Daarbij komt nog dat eiseres zelf de melding bij de politie heeft gedaan nadat zij de hennepkwekerij had ontdekt.
6.2.
Het bestreden besluit geeft geen blijk van toetsing aan het evenredigheidsbeginsel. De rechtbank is van oordeel dat het bestreden besluit voor zover dat de terugvordering betreft geen stand kan houden en de rechtbank ziet daarom aanleiding dit onderdeel van het bestreden besluit te vernietigen wegens strijd met artikel 3:4 van de Awb. De rechtbank ziet niet in wat nadere besluitvorming nog zou kunnen toevoegen en zal daarom een einde maken aan het geschil door zelf in de zaak te voorzien. Daartoe wordt als volgt overwogen.
6.3.
Zoals in overweging 6.1 staat vermeld was eiseres niet op de hoogte van het bestaan van de hennepkwekerij en heeft zij zelf aangifte gedaan nadat zij het bestaan van de kwekerij had ontdekt. Daardoor heeft eiseres haar woning moeten verlaten en moest zij onderduiken. Nu eiseres part noch deel heeft gehad aan de situatie en niet heeft kunnen voorkomen dat zij ten onrechte bijstand ontving, acht de rechtbank terug- en invordering van de ten onrechte verstrekte bijstand van eiseres onevenredig.
7. Gezien het oordeel in 6.3. behoeft de vraag of er sprake is van dringende redenen om van terugvordering af te zien geen bespreking meer.
8. De slotsom is dat het beroep gegrond is.

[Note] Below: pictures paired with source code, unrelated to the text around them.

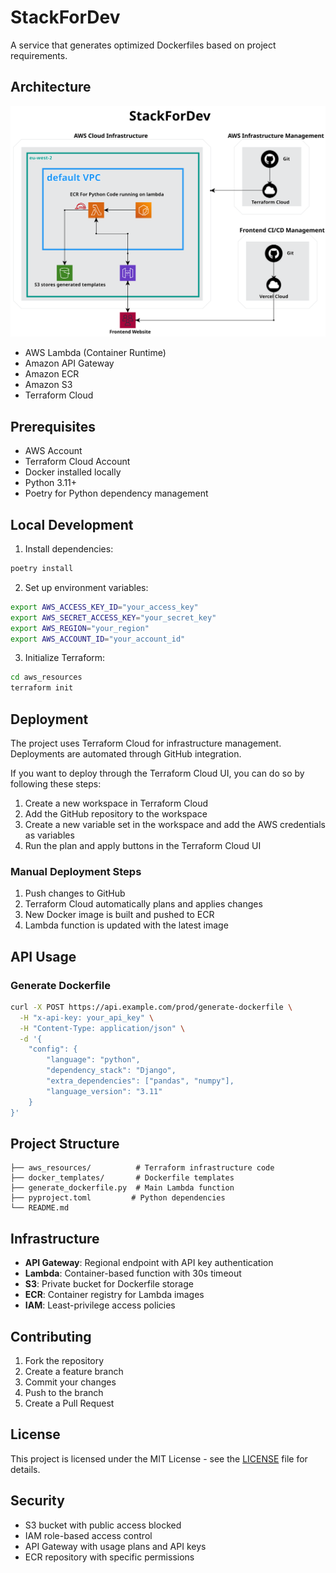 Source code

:# StackForDev

A service that generates optimized Dockerfiles based on project requirements.

## Architecture

![Architecture Diagram](./images/StackForDev.png)

- AWS Lambda (Container Runtime)
- Amazon API Gateway
- Amazon ECR
- Amazon S3
- Terraform Cloud

## Prerequisites

- AWS Account
- Terraform Cloud Account
- Docker installed locally
- Python 3.11+
- Poetry for Python dependency management

## Local Development

1. Install dependencies:
```bash
poetry install
```

2. Set up environment variables:
```bash
export AWS_ACCESS_KEY_ID="your_access_key"
export AWS_SECRET_ACCESS_KEY="your_secret_key"
export AWS_REGION="your_region"
export AWS_ACCOUNT_ID="your_account_id"
```

3. Initialize Terraform:
```bash
cd aws_resources
terraform init
```

## Deployment

The project uses Terraform Cloud for infrastructure management. Deployments are automated through GitHub integration.

If you want to deploy through the Terraform Cloud UI, you can do so by following these steps:

1. Create a new workspace in Terraform Cloud
2. Add the GitHub repository to the workspace
3. Create a new variable set in the workspace and add the AWS credentials as variables
4. Run the plan and apply buttons in the Terraform Cloud UI

### Manual Deployment Steps

1. Push changes to GitHub
2. Terraform Cloud automatically plans and applies changes
3. New Docker image is built and pushed to ECR
4. Lambda function is updated with the latest image

## API Usage

### Generate Dockerfile
```bash
curl -X POST https://api.example.com/prod/generate-dockerfile \
  -H "x-api-key: your_api_key" \
  -H "Content-Type: application/json" \
  -d '{
    "config": {
        "language": "python",
        "dependency_stack": "Django",
        "extra_dependencies": ["pandas", "numpy"],
        "language_version": "3.11"
    }
}'
```

## Project Structure

```
├── aws_resources/          # Terraform infrastructure code
├── docker_templates/       # Dockerfile templates
├── generate_dockerfile.py  # Main Lambda function
├── pyproject.toml         # Python dependencies
└── README.md
```

## Infrastructure

- **API Gateway**: Regional endpoint with API key authentication
- **Lambda**: Container-based function with 30s timeout
- **S3**: Private bucket for Dockerfile storage
- **ECR**: Container registry for Lambda images
- **IAM**: Least-privilege access policies

## Contributing

1. Fork the repository
2. Create a feature branch
3. Commit your changes
4. Push to the branch
5. Create a Pull Request

## License

This project is licensed under the MIT License - see the [LICENSE](LICENSE) file for details.

## Security

- S3 bucket with public access blocked
- IAM role-based access control
- API Gateway with usage plans and API keys
- ECR repository with specific permissions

De rechtbank vernietigt de bestreden besluiten voor zover deze betrekking hebben op de terug- en invordering. De rechtbank voorziet zelf in de zaak, in die zin dat het primaire besluit van 8 juni 2020 zal worden herroepen voor zover dat betrekking heeft op de terugvordering.
9.1.
Omdat de rechtbank het beroep gegrond verklaart, moet verweerder aan eiseres het door haar betaalde griffierecht vergoeden.
9.2.
Daarnaast heeft eiseres recht op een vergoeding voor de proceskosten die zij in bezwaar en beroep heeft gemaakt. Verweerder moet die vergoeding betalen.
9.3.
De door de rechtbank toe te kennen vergoeding wordt met toepassing van het Besluit proceskosten bestuursrecht als volgt berekend. De bijstand door een gemachtigde levert 4 punten op, te weten 1 punt voor het indienen van het bezwaarschrift en 1 punt voor het verschijnen op de hoorzitting, ieder met een waarde per punt van € 525 én 1 punt voor het indienen van het beroepschrift en 1 punt voor het verschijnen op de zitting, ieder met een waarde per punt van € 759, bij een wegingsfactor 1.

Beslissing

De rechtbank:
-verklaart het beroep gegrond;
- vernietigt de bestreden besluiten;
- herroept het primaire besluit, en bepaalt dat deze uitspraak in de plaats treedt van de vernietigde bestreden besluiten;
- draagt verweerder op het betaalde griffierecht van € 48,- aan eiseres te vergoeden;
- veroordeelt verweerder in de proceskosten van eiseres tot een bedrag van € 2.600,-.
Deze uitspraak is gedaan door mr. H.J. Klein Egelink, voorzitter, mr. M.J. van Lee en mr. C.W.C.A. Bruggeman, leden, in aanwezigheid van mr. K.V. van Weert, griffier. De uitspraak is uitgesproken in het openbaar op 17 juni 2022.
griffier
voorzitter
Een afschrift van deze uitspraak is verzonden aan partijen op:

Bent u het niet eens met deze uitspraak?

Als u het niet eens bent met deze uitspraak, kunt u een brief sturen naar de Centrale Raad van Beroep waarin u uitlegt waarom u het er niet mee eens bent. Dit heet een beroepschrift. U moet dit beroepschrift indienen binnen 6 weken na de dag waarop deze uitspraak is verzonden. U ziet deze datum hierboven.

Voetnoten

1.Zie bijvoorbeeld de uitspraak van 26 november 2019, ECLI:NL:CRVB:2019:3923.
2.Zie onder andere de uitspraak van de CRVB van 4 oktober 2021, ECLI:NL:CRVB:2021:2518.
3.Zie de uitspraak van de CRVB van 19 maart 2019, ECLI:NL:CRVB:2019:1069.